Table Extractor "loses" WebDriver - loopable?

Dear KNIMErs,

I try to download some web tables and thought the Table Extractor from the Selenium Nodes is just perfect for that.

The problem is that I have a table that splits over two pages (80 entries), but the max I can show on the page is 50 entries. Then I click the “next page button” (pagination) and it shows the next 50 (or 30 in my case).

The problem I have is that I can extract the max page number and wanted to loop through that, but that seems difficult, as the TableExtractor node does not provide a WebDriver at its output.

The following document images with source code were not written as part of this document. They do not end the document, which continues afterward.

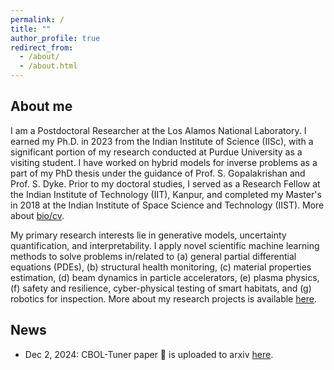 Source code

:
 ```yaml
---
permalink: /
title: ""
author_profile: true
redirect_from: 
  - /about/
  - /about.html
---
```

## About me
I am a Postdoctoral Researcher at the Los Alamos National Laboratory. I earned my Ph.D. in 2023 from the Indian Institute of Science (IISc), with a significant portion of my research conducted at Purdue University as a visiting student. I have worked on hybrid models for inverse problems as a part of my PhD thesis under the guidance of Prof. S. Gopalakrishan and Prof. S. Dyke. Prior to my doctoral studies, I served as a Research Fellow at the Indian Institute of Technology (IIT), Kanpur, and completed my Master's in 2018 at the Indian Institute of Space Science and Technology (IIST). More about [bio/cv](https://mahindrautela.github.io/bio/).

My primary research interests lie in generative models, uncertainty quantification, and interpretability. I apply novel scientific machine learning methods to solve problems in/related to (a) general partial differential equations (PDEs), (b) structural health monitoring, (c) material properties estimation, (d) beam dynamics in particle accelerators, (e) plasma physics, (f) safety and resilience, cyber-physical testing of smart habitats, and (g) robotics for inspection. More about my research projects is available [here](https://mahindrautela.github.io/research/).

## News
* Dec 2, 2024: CBOL-Tuner paper 📄 is uploaded to arxiv [here](https://arxiv.org/abs/2412.01748).
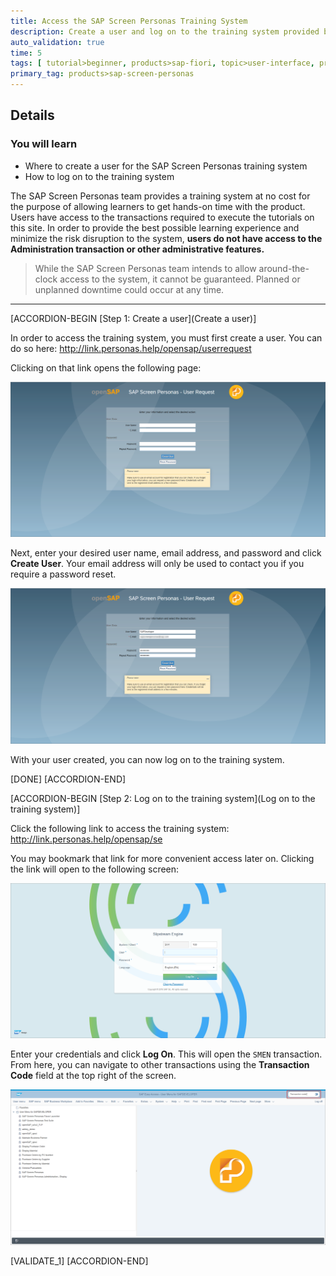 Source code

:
 ```yaml
---
title: Access the SAP Screen Personas Training System
description: Create a user and log on to the training system provided by the SAP Screen Personas team.
auto_validation: true
time: 5
tags: [ tutorial>beginner, products>sap-fiori, topic>user-interface, products>sap-s-4hana]
primary_tag: products>sap-screen-personas
---
```


## Details
### You will learn
  - Where to create a user for the SAP Screen Personas training system
  - How to log on to the training system

The SAP Screen Personas team provides a training system at no cost for the purpose of allowing learners to get hands-on time with the product. Users have access to the transactions required to execute the tutorials on this site. In order to provide the best possible learning experience and minimize the risk disruption to the system, **users do not have access to the Administration transaction or other administrative features.**

>While the SAP Screen Personas team intends to allow around-the-clock access to the system, it cannot be guaranteed. Planned or unplanned downtime could occur at any time.

---

[ACCORDION-BEGIN [Step 1: Create a user](Create a user)]

In order to access the training system, you must first create a user. You can do so here: <http://link.personas.help/opensap/userrequest>

Clicking on that link opens the following page:

![Access user creation](New-User.png)

Next, enter your desired user name, email address, and password and click **Create User**. Your email address will only be used to contact you if you require a password reset.

![Credentials](Credentials.png)

With your user created, you can now log on to the training system.

[DONE]
[ACCORDION-END]

[ACCORDION-BEGIN [Step 2: Log on to the training system](Log on to the training system)]

Click the following link to access the training system: <http://link.personas.help/opensap/se>

You may bookmark that link for more convenient access later on. Clicking the link will open to the following screen:

![Log On](Log-On.png)

Enter your credentials and click **Log On**. This will open the `SMEN` transaction. From here, you can navigate to other transactions using the **Transaction Code** field at the top right of the screen.

![System](System.png)

[VALIDATE_1]
[ACCORDION-END]
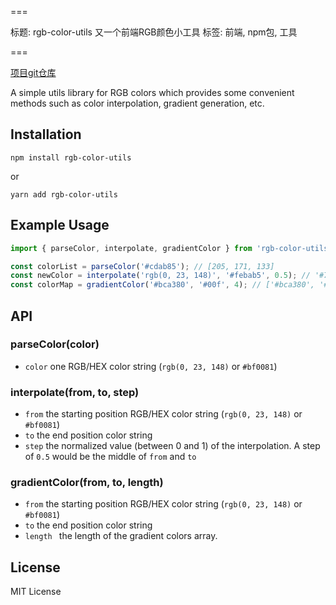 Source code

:===

标题: rgb-color-utils 又一个前端RGB颜色小工具
标签: 前端, npm包, 工具

===

[项目git仓库](https://github.com/parksben/rgb-color-utils)

A simple utils library for RGB colors which provides some convenient methods such as color interpolation, gradient generation, etc.

## Installation
```
npm install rgb-color-utils
```
or

```
yarn add rgb-color-utils
```

## Example Usage

```js
import { parseColor, interpolate, gradientColor } from 'rgb-color-utils';

const colorList = parseColor('#cdab85'); // [205, 171, 133]
const newColor = interpolate('rgb(0, 23, 148)', '#febab5', 0.5); // '#7f69a5'
const colorMap = gradientColor('#bca380', '#00f', 4); // ['#bca380', '#8d7aa0', '#5e52c0', '#2f29df']
```

## API

### parseColor(color)

- `color` one RGB/HEX color string (`rgb(0, 23, 148)` or `#bf0081`)

### interpolate(from, to, step)

- `from` the starting position RGB/HEX color string (`rgb(0, 23, 148)` or `#bf0081`)
- `to` the end position color string
- `step` the normalized value (between 0 and 1) of the interpolation. A step of `0.5` would be the middle of `from` and `to`

### gradientColor(from, to, length)

- `from` the starting position RGB/HEX color string (`rgb(0, 23, 148)` or `#bf0081`)
- `to` the end position color string
- `length ` the length of the gradient colors array.

## License

MIT License
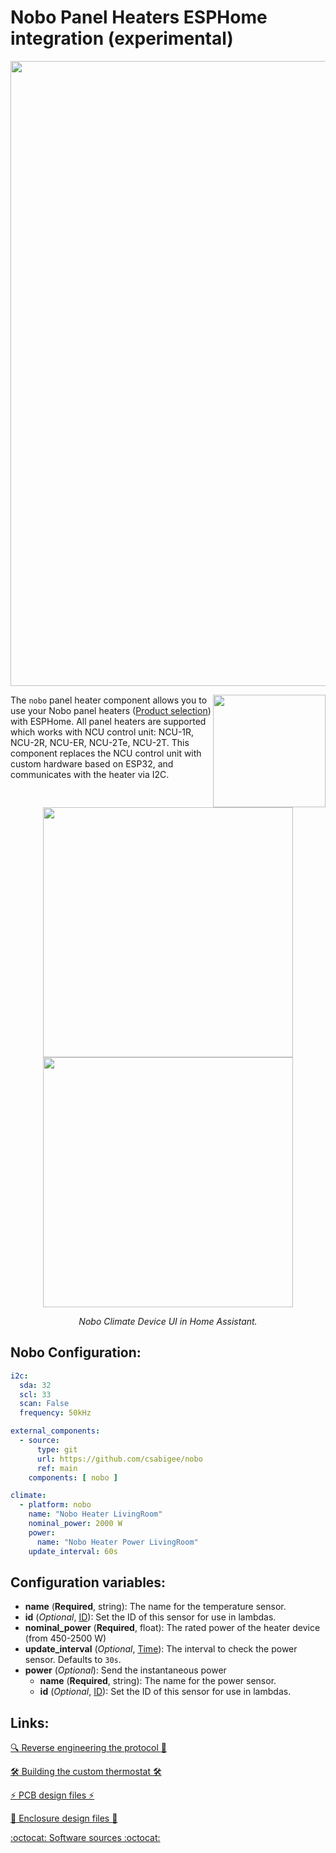 Nobo Panel Heaters ESPHome integration (experimental)
=================================
<p align="center">
  <img width="1000" src="https://en.nobo.no/sites/default/files/styles/background_image_full_width/public/panel_heaters_4.jpg">
</p>

<img align="right" width="180" src="https://nobo.hu/files/manager/files/ECU%202Te.png">

The ``nobo`` panel heater component allows you to use your Nobo panel heaters ([Product selection](https://en.nobo.no/products/panel-heaters)) with ESPHome.
All panel heaters are supported which works with NCU control unit: NCU-1R, NCU-2R, NCU-ER, NCU-2Te, NCU-2T.
This component replaces the NCU control unit with custom hardware based on ESP32, and communicates with the heater via I2C.

<p align="center">
  <img width="400" src="https://github.com/csabigee/nobo/assets/96885207/bae032d4-3c0c-49d0-899d-9c90e8a9ba0c">
  <img width="400" src="https://github.com/csabigee/nobo/assets/96885207/b252c0ee-e4ac-4975-acbd-730e30660cf6">

</p>
<p align="center">
  <em>Nobo Climate Device UI in Home Assistant.</em>
</p>

Nobo Configuration:
------------------------
```yaml
i2c:
  sda: 32
  scl: 33
  scan: False
  frequency: 50kHz

external_components:
  - source:
      type: git
      url: https://github.com/csabigee/nobo
      ref: main
    components: [ nobo ]

climate:
  - platform: nobo
    name: "Nobo Heater LivingRoom"
    nominal_power: 2000 W
    power:
      name: "Nobo Heater Power LivingRoom"
    update_interval: 60s
```

Configuration variables:
------------------------

- **name** (**Required**, string): The name for the temperature sensor.
- **id** (*Optional*, [ID](https://esphome.io/guides/configuration-types#config-id)): Set the ID of this sensor for use in lambdas.
- **nominal_power** (**Required**, float): The rated power of the heater device (from 450-2500 W)
- **update_interval** (*Optional*, [Time](https://esphome.io/guides/configuration-types#config-time)): The interval to check the power sensor. Defaults to ``30s``.
- **power** (*Optional*): Send the instantaneous power
  - **name** (**Required**, string): The name for the power sensor.
  - **id** (*Optional*,  [ID](https://esphome.io/guides/configuration-types#config-id)): Set the ID of this sensor for use in lambdas.

Links:
------------------------
 
[:mag: Reverse engineering the protocol :mag_right:](../../wiki/Home)

[:hammer_and_wrench: Building the custom thermostat :hammer_and_wrench:](https://www.hackster.io/csabigee/nobo-wireless-thermostat-01f106)

[:zap: PCB design files :zap:](https://github.com/csabigee/nobo-pcb)

[:gift: Enclosure design files :gift:](https://github.com/csabigee/nobo-enclosure)

[:octocat: Software sources :octocat:](https://github.com/csabigee/nobo)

So basically the flow I ideated

Loop Start -> Table Extractor -> check current iteration vs number of pages -> next page

does not really work as I am “looses” the WebDriver which is however required in each iteration.

I guess I am overseeing something here, maybe someone can push me in the right direction?

Thank you in advance!!!

Phil

1 Like

Hi Phil,

thanks for the feedback! The Table Extractor should probably have a fourth output port, which would just provide the input data as is. You can however just get the Web Driver column from the the node before the Table Extractor and continue working with this.

I would probably have a Y branch after the loop start, (1) going into the Table Extractor, (2) going into the “continue iteration?” check. Then re-combine the two branches again using e.g. flow variables or the Synchronize node:

Does this help?

–Philipp

3 Likes

This topic was automatically closed 7 days after the last reply. New replies are no longer allowed.